Notre peuple est difficile à gouverner, certes, mais il est attachant, trouble-fête, ambivalent, émotif. Personne n’est en droit de le considérer avec dédain et de l’accuser de tous les mots en « phobe ». Les Québécois ne méritent surtout pas un premier ministre qui les traite avec hauteur, qui s’exclut de la tradition nationaliste et donne l’impression qu’il leur est supérieur. Hélas ! c’est la perception que l’on a de Philippe Couillard.

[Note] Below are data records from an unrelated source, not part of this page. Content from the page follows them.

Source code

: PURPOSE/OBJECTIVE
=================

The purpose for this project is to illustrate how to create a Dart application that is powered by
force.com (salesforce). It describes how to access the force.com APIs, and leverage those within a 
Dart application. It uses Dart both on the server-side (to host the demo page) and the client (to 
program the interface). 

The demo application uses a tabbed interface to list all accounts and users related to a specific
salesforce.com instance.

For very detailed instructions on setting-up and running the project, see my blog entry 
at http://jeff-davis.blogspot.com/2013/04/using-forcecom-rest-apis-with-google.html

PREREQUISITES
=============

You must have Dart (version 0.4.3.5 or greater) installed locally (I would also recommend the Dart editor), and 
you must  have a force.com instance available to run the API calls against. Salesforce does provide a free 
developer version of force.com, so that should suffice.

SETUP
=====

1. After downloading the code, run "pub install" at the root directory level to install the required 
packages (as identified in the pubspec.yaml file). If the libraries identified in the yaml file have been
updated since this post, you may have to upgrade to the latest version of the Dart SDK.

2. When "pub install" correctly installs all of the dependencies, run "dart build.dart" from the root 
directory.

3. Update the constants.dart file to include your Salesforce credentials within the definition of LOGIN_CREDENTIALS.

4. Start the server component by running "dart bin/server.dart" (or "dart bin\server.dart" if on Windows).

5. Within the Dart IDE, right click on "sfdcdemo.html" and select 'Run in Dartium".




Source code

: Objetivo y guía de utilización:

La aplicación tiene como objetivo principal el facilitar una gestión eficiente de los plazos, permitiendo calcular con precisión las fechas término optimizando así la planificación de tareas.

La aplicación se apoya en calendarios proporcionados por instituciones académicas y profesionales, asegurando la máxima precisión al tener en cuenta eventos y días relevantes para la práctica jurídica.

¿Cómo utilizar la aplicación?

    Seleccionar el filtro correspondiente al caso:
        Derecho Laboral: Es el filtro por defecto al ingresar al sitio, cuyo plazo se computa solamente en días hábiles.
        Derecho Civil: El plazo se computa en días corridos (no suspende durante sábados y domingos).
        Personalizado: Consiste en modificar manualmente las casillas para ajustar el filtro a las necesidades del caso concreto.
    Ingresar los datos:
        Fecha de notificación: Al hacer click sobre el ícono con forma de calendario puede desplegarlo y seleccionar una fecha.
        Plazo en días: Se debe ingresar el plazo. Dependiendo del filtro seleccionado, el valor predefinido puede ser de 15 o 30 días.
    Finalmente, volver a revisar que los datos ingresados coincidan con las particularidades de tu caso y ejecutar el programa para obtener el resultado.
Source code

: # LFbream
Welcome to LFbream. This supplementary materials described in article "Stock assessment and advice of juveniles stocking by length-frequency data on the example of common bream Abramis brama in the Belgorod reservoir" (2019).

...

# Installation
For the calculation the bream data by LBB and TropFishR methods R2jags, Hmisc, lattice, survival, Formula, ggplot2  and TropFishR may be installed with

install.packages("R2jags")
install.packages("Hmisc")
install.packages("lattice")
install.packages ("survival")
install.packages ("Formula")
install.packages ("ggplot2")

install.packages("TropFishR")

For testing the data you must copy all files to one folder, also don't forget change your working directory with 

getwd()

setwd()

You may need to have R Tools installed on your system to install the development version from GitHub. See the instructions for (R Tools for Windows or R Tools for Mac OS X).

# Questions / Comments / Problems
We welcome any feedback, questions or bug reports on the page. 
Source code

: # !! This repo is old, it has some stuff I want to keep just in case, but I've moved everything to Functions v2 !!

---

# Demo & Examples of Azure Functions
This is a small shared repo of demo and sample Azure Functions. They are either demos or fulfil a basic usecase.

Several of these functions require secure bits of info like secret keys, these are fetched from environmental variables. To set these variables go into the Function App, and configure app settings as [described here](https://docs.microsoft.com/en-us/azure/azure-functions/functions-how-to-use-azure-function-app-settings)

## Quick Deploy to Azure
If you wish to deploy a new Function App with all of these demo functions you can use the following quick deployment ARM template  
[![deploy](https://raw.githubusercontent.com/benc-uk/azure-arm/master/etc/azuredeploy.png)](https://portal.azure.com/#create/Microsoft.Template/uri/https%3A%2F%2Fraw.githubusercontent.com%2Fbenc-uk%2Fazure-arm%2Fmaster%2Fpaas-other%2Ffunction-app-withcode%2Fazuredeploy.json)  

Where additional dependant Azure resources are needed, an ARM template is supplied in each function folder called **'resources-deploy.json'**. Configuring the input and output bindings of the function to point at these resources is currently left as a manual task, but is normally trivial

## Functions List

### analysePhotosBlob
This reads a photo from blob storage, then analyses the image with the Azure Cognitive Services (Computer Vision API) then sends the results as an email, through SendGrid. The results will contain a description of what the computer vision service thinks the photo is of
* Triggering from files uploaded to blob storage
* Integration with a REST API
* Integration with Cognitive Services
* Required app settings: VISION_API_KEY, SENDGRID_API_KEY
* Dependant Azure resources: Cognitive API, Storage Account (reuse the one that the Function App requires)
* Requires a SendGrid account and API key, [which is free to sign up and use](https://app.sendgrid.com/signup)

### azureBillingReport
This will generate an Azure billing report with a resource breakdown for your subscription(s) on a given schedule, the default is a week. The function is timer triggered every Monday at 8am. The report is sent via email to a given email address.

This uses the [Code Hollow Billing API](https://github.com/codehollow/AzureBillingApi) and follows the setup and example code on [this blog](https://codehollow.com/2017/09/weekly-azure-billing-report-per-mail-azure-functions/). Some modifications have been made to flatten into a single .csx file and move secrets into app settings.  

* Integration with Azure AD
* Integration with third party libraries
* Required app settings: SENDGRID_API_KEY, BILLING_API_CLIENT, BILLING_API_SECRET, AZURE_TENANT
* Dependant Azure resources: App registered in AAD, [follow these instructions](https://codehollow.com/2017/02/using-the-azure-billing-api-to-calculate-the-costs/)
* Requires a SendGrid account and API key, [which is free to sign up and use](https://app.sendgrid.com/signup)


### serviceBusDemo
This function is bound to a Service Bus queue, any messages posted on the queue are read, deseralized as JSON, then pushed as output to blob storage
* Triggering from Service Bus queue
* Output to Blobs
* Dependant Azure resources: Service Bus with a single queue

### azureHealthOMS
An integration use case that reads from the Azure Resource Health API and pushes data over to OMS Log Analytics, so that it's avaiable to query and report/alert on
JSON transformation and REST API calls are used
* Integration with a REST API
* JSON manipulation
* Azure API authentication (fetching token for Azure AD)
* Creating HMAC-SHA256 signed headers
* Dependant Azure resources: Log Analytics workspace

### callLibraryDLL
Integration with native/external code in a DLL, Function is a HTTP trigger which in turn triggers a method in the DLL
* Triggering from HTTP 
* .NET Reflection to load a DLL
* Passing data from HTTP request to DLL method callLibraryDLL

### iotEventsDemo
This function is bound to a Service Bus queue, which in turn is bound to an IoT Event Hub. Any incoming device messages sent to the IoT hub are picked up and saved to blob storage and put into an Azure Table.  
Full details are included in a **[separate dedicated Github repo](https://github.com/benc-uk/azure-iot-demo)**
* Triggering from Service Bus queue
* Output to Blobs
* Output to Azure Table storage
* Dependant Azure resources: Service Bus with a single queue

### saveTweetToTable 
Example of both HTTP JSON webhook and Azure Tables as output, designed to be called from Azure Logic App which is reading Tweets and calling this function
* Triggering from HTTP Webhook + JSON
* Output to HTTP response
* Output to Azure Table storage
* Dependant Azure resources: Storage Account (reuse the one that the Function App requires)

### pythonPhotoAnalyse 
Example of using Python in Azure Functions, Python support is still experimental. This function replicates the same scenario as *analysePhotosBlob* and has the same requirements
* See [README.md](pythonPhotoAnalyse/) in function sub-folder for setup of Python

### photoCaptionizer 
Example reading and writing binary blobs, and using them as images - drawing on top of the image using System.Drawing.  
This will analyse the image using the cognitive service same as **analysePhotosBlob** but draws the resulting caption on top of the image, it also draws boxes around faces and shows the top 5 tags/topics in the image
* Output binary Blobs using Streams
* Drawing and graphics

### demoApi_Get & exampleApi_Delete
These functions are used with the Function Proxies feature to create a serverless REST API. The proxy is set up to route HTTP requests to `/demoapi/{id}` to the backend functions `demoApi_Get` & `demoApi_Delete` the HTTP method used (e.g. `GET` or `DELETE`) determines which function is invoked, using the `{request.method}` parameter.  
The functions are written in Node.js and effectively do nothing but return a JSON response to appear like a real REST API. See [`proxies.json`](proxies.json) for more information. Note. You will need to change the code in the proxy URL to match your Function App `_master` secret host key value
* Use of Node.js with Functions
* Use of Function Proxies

L’homme a bien sûr des qualités personnelles appréciées par ses proches. Mais il rompt avec la tradition politique québécoise. On a le sentiment qu’il éprouve un malaise devant ce qu’il faut encore définir comme les « de souche », c’est-à-dire le peuple qui a historiquement et sociologiquement développé cette colonie française. Le peuple qui s’est développé aussi grâce à tous ces immigrants qui depuis la fin du XIXe siècle se sont greffés à lui non sans difficulté, mais surtout avec courage et une volonté de s’intégrer à la majorité francophone.
Bourassa
Le premier ministre Couillard — est-ce parce qu’il est trop doué ? — donne à penser qu’il est toujours au-dessus de la mêlée. Et lorsqu’il tente de parler « peuple » en déconstruisant parfois sa langue et la truffant de quelques jurons, cela sonne faux. Robert Bourassa, qui n’était pas un homme extroverti dont on sentait aussi la timidité et une difficulté à exprimer les émotions, était habité par une passion dévorante. Le Québec lui tenait à cœur et les Québécois l’émouvaient. Il était un bâtisseur de ces cathédrales que sont nos grands barrages. Il n’a pas géré le Québec — il l’a gouverné, et pour l’avenir.
Philippe Couillard ne semble pas avoir saisi la dimension symbolique de sa fonction. Le premier ministre se révèle tel qu’en lui-même sur la question identitaire en culpabilisant la majorité francophone et en refusant d’entendre ses inquiétudes. Et pire, les défenseurs de la langue semblent l’agacer avec leur combat qui serait dépassé.
Un peuple ne se résume pas à un budget bien géré. Le progrès économique n’annule pas les malaises sociaux. Et la culture n’est pas qu’affaire de chiffres.